Not terribly long by prog-rock standards of the time, it was nonetheless a odyssey through peculiar terrain for my uninitiated ears: the spooky, spacey Moog twiddling interrupted by disruptive piano quips and bongos, like a soundtrack from an detective thriller of its time. Then comes Emerson’s colossal organ and Palmer’s bruising drums dismissing any notion that this was going to be background music. They groove for a while before lifting the curtain for Lake’s poetry. Though I could make out most of the lyrics, I couldn’t understand exactly what the hell he was singing about, introducing to my young mind the idea that the singing part to true prog rock songs were nearly a superfluous accompaniment to the real show, that being the instrumental prowess on display.
It was a while later before I learned that Lake was in the original King Crimson lineup before ELP and that was his voice on their groundbreaking In The Court Of The Crimson King debut. I was more interested in these mysterious melodies that seemed to go to so many places within the course of a song, and the musicianship required to get there. This soon led me to fusion, which in turn led me to straight jazz and my Dad’s old Getz and Brubeck records. From there, the sonic sky was the limit.

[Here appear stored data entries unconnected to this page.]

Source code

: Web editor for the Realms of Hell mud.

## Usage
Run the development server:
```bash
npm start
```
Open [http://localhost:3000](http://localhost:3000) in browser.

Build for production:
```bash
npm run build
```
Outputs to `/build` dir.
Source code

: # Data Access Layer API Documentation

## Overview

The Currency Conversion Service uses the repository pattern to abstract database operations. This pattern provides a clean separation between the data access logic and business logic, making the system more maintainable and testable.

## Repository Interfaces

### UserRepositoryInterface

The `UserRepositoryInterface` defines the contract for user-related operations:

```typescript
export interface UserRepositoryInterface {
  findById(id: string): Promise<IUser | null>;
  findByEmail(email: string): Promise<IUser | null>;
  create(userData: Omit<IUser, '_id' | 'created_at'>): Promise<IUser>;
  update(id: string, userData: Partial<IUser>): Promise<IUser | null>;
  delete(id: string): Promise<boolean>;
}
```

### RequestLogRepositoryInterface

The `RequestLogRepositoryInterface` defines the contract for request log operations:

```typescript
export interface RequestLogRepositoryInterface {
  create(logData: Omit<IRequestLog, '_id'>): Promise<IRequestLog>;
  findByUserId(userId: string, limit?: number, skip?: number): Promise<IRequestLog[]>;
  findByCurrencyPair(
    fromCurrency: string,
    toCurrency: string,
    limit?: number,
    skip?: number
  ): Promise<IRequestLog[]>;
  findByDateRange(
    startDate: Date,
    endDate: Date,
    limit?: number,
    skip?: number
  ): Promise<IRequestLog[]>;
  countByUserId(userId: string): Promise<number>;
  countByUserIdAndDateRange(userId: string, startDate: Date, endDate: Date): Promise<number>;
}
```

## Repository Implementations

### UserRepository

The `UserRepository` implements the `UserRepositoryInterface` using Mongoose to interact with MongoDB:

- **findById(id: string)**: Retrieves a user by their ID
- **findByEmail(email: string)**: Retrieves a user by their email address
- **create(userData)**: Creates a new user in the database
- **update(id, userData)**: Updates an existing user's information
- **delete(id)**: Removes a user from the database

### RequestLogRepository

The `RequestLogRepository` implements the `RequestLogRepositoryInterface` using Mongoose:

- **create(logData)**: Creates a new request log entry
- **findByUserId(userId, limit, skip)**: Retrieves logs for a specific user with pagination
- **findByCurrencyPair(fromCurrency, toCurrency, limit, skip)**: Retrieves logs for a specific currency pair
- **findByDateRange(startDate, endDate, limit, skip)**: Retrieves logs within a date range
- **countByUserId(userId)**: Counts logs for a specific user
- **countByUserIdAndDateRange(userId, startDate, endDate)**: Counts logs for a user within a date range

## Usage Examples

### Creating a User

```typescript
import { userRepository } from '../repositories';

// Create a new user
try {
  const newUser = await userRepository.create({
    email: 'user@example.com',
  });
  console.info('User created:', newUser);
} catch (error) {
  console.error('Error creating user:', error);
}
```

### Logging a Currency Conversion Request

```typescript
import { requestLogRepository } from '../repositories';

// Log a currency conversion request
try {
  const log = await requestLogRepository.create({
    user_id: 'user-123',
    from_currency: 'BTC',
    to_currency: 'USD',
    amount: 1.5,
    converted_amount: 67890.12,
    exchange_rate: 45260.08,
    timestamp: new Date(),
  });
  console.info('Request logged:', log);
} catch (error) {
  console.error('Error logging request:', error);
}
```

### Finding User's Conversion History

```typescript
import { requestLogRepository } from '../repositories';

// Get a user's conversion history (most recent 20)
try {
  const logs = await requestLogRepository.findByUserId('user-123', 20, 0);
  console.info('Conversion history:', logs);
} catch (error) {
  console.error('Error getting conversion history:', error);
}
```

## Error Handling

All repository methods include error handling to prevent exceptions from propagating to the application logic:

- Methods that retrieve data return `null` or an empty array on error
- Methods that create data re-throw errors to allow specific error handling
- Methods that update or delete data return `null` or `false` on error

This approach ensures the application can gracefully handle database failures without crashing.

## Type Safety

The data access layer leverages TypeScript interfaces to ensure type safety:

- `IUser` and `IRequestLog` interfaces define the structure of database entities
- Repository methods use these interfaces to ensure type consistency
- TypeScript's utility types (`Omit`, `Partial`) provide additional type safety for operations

Sometimes I strangely find myself coming full circle back to the radio rock I started out with. It’s like an endless enigma. — S. Victor Aaron
TARKUS MEDLEY (TARKUS, 1971): As much as rock critics hated progressive rock, they really seemed to love to tee off on Emerson, Lake amd Palmer, a band whose pomp was turned up to 11. I had a cousin who was a big fan back in the day, ranting and raving about how Keith Emerson used to shoot fire from his keyboards. He had that crazy Welcome Back My Friends…” live set, which pretty much convinced me. I mean, it was a triple album! … just one small part of the supposed wretched excess of this band.

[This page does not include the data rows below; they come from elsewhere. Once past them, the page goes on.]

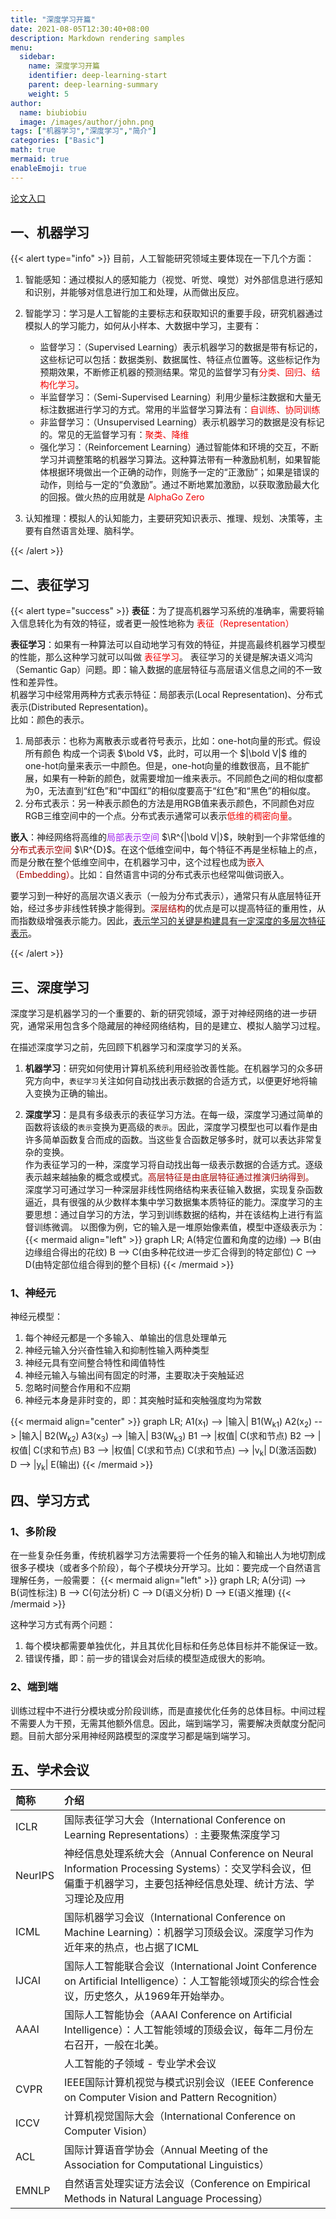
```yaml
---
title: "深度学习开篇"
date: 2021-08-05T12:30:40+08:00
description: Markdown rendering samples
menu:
  sidebar:
    name: 深度学习开篇
    identifier: deep-learning-start
    parent: deep-learning-summary
    weight: 5
author:
  name: biubiobiu
  image: /images/author/john.png
tags: ["机器学习","深度学习","简介"]
categories: ["Basic"]
math: true
mermaid: true
enableEmoji: true
---
```



<a href="https://openaccess.thecvf.com/menu" target="blank">论文入口</a>

## 一、机器学习
{{< alert type="info" >}}
目前，人工智能研究领域主要体现在一下几个方面：
1. 智能感知：通过模拟人的感知能力（视觉、听觉、嗅觉）对外部信息进行感知和识别，并能够对信息进行加工和处理，从而做出反应。
2. 智能学习：学习是人工智能的主要标志和获取知识的重要手段，研究机器通过模拟人的学习能力，如何从小样本、大数据中学习，主要有：
    * 监督学习：（Supervised Learning）表示机器学习的数据是带有标记的，这些标记可以包括：数据类别、数据属性、特征点位置等。这些标记作为预期效果，不断修正机器的预测结果。常见的监督学习有<font color=#f00000>分类、回归、结构化学习</font>。
    * 半监督学习：（Semi-Supervised Learning）利用少量标注数据和大量无标注数据进行学习的方式。常用的半监督学习算法有：<font color=#f00000>自训练、协同训练</font>
    * 非监督学习：（Unsupervised Learning）表示机器学习的数据是没有标记的。常见的无监督学习有：<font color=#f00000>聚类、降维</font>
    * 强化学习：（Reinforcement Learning）通过智能体和环境的交互，不断学习并调整策略的机器学习算法。这种算法带有一种激励机制，如果智能体根据环境做出一个正确的动作，则施予一定的“正激励”；如果是错误的动作，则给与一定的“负激励”。通过不断地累加激励，以获取激励最大化的回报。做火热的应用就是 <font color=#f00000>AlphaGo Zero</font>

3. 认知推理：模拟人的认知能力，主要研究知识表示、推理、规划、决策等，主要有自然语言处理、脑科学。

{{< /alert >}}

## 二、表征学习
{{< alert type="success" >}}
**表征**：为了提高机器学习系统的准确率，需要将输入信息转化为有效的特征，或者更一般性地称为 <font color=#f00000>表征（Representation）</font> <br>

**表征学习**：如果有一种算法可以自动地学习有效的特征，并提高最终机器学习模型的性能，那么这种学习就可以叫做 <font color=#f00000>表征学习</font>。
表征学习的关键是解决语义鸿沟（Semantic Gap）问题。即：输入数据的底层特征与高层语义信息之间的不一致性和差异性。<br>
机器学习中经常用两种方式表示特征：局部表示(Local Representation)、分布式表示(Distributed Representation)。<br>
比如：颜色的表示。
1. 局部表示：也称为离散表示或者符号表示，比如：one-hot向量的形式。假设所有颜色 构成一个词表 $\bold V$，此时，可以用一个 $|\bold V|$ 维的one-hot向量来表示一中颜色。但是，one-hot向量的维数很高，且不能扩展，如果有一种新的颜色，就需要增加一维来表示。不同颜色之间的相似度都为0，无法直到“红色”和“中国红”的相似度要高于“红色”和“黑色”的相似度。
2. 分布式表示：另一种表示颜色的方法是用RGB值来表示颜色，不同颜色对应RGB三维空间中的一个点。分布式表示通常可以表示<font color=#f00000>低维的稠密向量</font>。

**嵌入**：神经网络将高维的<font color=#a020f0>局部表示空间</font> $\R^{|\bold V|}$，映射到一个非常低维的<font color=#a00000>分布式表示空间</font> $\R^{D}$。在这个低维空间中，每个特征不再是坐标轴上的点，而是分散在整个低维空间中，在机器学习中，这个过程也成为<font color=#a00000>嵌入（Embedding）</font>。比如：自然语言中词的分布式表示也经常叫做词嵌入。<br>

要学习到一种好的高层次语义表示（一般为分布式表示），通常只有从底层特征开始，经过多步非线性转换才能得到。<font color=#a00000>深层结构</font>的优点是可以提高特征的重用性，从而指数级增强表示能力。因此，<a href="https://arxiv.org/pdf/1206.5538.pdf" target="bland">表示学习的关键是构建具有一定深度的多层次特征表示</a>。



{{< /alert >}}

## 三、深度学习

深度学习是机器学习的一个重要的、新的研究领域，源于对神经网络的进一步研究，通常采用包含多个隐藏层的神经网络结构，目的是建立、模拟人脑学习过程。<br>

在描述深度学习之前，先回顾下机器学习和深度学习的关系。

1. **机器学习**：研究如何使用计算机系统利用经验改善性能。在机器学习的众多研究方向中，`表征学习`关注如何自动找出表示数据的合适方式，以便更好地将输入变换为正确的输出。

2. **深度学习**：是具有多级表示的表征学习方法。在每一级，深度学习通过简单的函数将该级的`表示`变换为更高级的`表示`。因此，深度学习模型也可以看作是由许多简单函数复合而成的函数。当这些复合函数足够多时，就可以表达非常复杂的变换。<br>
作为表征学习的一种，深度学习将自动找出每一级表示数据的合适方式。逐级表示越来越抽象的概念或模式。<font color=#a00000>高层特征是由底层特征通过推演归纳得到。</font><br>
深度学习可通过学习一种深层非线性网络结构来表征输入数据，实现复杂函数逼近，具有很强的从少数样本集中学习数据集本质特征的能力。深度学习的主要思想：通过自学习的方法，学习到训练数据的结构，并在该结构上进行有监督训练微调。
以图像为例，它的输入是一堆原始像素值，模型中逐级表示为：
{{< mermaid align="left" >}}
graph LR;
    A(特定位置和角度的边缘) --> B(由边缘组合得出的花纹)
    B --> C(由多种花纹进一步汇合得到的特定部位)
    C --> D(由特定部位组合得到的整个目标)
{{< /mermaid >}}

### 1、神经元

神经元模型：
1. 每个神经元都是一个多输入、单输出的信息处理单元
2. 神经元输入分兴奋性输入和抑制性输入两种类型
3. 神经元具有空间整合特性和阈值特性
4. 神经元输入与输出间有固定的时滞，主要取决于突触延迟
5. 忽略时间整合作用和不应期
6. 神经元本身是非时变的，即：其突触时延和突触强度均为常数

{{< mermaid align="center" >}}
graph LR;
    A1(x<sub>1</sub>) --> |输入| B1(W<sub>k1</sub>)
    A2(x<sub>2</sub>) --> |输入| B2(W<sub>k2</sub>)
    A3(x<sub>3</sub>) --> |输入| B3(W<sub>k3</sub>)
    B1 --> |权值| C(求和节点)
    B2 --> |权值| C(求和节点)
    B3 --> |权值| C(求和节点)
    C(求和节点) --> |v<sub>k</sub>| D(激活函数)
    D --> |y<sub>k</sub>| E(输出)
{{< /mermaid >}}

## 四、学习方式

### 1、多阶段

在一些复杂任务重，传统机器学习方法需要将一个任务的输入和输出人为地切割成很多子模块（或者多个阶段），每个子模块分开学习。比如：要完成一个自然语言理解任务，一般需要：
{{< mermaid align="left" >}}
graph LR;
    A(分词) --> B(词性标注)
    B --> C(句法分析)
    C --> D(语义分析)
    D --> E(语义推理)
{{< /mermaid >}}

这种学习方式有两个问题：
1. 每个模块都需要单独优化，并且其优化目标和任务总体目标并不能保证一致。
2. 错误传播，即：前一步的错误会对后续的模型造成很大的影响。

### 2、端到端

训练过程中不进行分模块或分阶段训练，而是直接优化任务的总体目标。中间过程不需要人为干预，无需其他额外信息。因此，端到端学习，需要解决贡献度分配问题。目前大部分采用神经网路模型的深度学习都是端到端学习。


## 五、学术会议

|简称|介绍|
|:--|:--|
|ICLR|国际表征学习大会（International Conference on Learning Representations）: 主要聚焦深度学习|
|NeurIPS|神经信息处理系统大会（Annual Conference on Neural Information Processing Systems）：交叉学科会议，但偏重于机器学习，主要包括神经信息处理、统计方法、学习理论及应用|
|ICML|国际机器学习会议（International Conference on Machine Learning）：机器学习顶级会议。深度学习作为近年来的热点，也占据了ICML|
|IJCAI|国际人工智能联合会议（International Joint Conference on Artificial Intelligence）：人工智能领域顶尖的综合性会议，历史悠久，从1969年开始举办。|
|AAAI|国际人工智能协会（AAAI Conference on Artificial Intelligence）：人工智能领域的顶级会议，每年二月份左右召开，一般在北美。|
||人工智能的子领域 - 专业学术会议|
|CVPR|IEEE国际计算机视觉与模式识别会议（IEEE Conference on Computer Vision and Pattern Recognition）|
|ICCV|计算机视觉国际大会（International Conference on Computer Vision）|
|ACL|国际计算语音学协会（Annual Meeting of the Association for Computational Linguistics）|
|EMNLP|自然语言处理实证方法会议（Conference on Empirical Methods in Natural Language Processing）|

My first ELP album though, was Tarkus. In fact, I didn’t even buy it … I “borrowed” it from my girlfriend’s brother. You can read that as “my girlfriend hated it when I put it on the stereo and was more than glad to be rid of it.” Sure, she felt tortured by all of that prog complexity, which only seemed fair since she tortured me with the likes of Shawn Cassidy and the soundtrack from Grease. The things guys will put up with!
Oh yes, I was glad to take that album home, with its weird armadillo/tank motif and ominous song titles. You want excess? How about 20-plus minutes of the opening medley: “Eruption/Stones of Years/Iconoclast/Mass/Manticore/Battlefield/Aquatarkus”? Unlike a lot of suites from the prog era, this one actually feels like one long composition instead of a bunch of parts duct-taped together. Right from that opening salvo of incredible unison runs, Tarkus amazed my classic rock-lovin’ self because it actually rocked with no guitars. Excessive? Who cares?!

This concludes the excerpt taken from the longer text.